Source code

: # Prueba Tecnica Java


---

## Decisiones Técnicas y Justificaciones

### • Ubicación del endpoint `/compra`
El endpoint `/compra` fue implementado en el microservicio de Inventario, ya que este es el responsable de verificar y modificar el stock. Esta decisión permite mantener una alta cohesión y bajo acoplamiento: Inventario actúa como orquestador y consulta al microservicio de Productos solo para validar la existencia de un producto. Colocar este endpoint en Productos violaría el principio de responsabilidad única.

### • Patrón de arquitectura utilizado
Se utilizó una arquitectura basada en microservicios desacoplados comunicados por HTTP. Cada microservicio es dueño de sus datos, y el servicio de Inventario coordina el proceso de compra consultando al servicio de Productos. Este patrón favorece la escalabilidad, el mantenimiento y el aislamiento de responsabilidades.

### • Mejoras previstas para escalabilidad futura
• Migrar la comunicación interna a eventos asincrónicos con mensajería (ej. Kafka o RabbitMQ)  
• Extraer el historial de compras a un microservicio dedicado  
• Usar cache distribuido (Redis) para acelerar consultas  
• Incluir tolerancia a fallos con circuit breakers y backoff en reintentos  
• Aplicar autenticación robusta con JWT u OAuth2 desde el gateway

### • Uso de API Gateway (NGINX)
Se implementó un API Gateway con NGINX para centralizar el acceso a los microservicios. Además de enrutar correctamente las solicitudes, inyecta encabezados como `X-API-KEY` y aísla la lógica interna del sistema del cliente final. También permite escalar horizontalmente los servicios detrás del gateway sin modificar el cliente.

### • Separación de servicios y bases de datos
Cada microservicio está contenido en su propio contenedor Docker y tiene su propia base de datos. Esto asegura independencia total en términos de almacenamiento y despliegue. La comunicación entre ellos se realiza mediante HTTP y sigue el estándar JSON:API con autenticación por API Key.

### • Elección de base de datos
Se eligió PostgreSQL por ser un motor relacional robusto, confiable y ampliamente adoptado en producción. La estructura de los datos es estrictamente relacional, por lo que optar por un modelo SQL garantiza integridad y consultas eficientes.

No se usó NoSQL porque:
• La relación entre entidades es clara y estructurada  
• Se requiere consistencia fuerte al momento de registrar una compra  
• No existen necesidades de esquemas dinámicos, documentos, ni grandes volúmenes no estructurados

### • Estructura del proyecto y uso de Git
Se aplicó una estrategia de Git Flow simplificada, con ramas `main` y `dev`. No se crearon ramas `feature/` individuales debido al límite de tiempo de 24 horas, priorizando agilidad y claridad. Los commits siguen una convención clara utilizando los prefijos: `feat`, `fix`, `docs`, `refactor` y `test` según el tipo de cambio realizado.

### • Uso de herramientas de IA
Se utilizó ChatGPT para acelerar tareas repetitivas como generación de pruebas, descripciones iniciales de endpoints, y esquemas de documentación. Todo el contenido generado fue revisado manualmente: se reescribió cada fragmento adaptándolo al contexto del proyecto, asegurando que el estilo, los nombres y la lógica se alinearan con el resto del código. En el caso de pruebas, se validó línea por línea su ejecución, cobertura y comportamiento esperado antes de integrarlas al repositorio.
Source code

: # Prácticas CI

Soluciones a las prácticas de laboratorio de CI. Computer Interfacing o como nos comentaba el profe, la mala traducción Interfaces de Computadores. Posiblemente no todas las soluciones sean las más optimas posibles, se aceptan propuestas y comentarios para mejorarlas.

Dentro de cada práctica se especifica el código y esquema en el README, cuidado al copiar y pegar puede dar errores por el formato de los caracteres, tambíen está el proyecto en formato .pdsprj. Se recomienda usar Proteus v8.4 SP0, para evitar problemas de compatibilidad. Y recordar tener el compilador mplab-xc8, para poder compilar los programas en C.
☆ ☆ ☆
> About this task
Transcribe, exactly and without additions, the lines of the records above, beginning with the line that contains "registrar una compra" and ending with the line that contains "### • Estructura del proyecto y uso de Git", both included.

> Response to the task
• Se requiere consistencia fuerte al momento de registrar una compra  
• No existen necesidades de esquemas dinámicos, documentos, ni grandes volúmenes no estructurados

### • Estructura del proyecto y uso de Git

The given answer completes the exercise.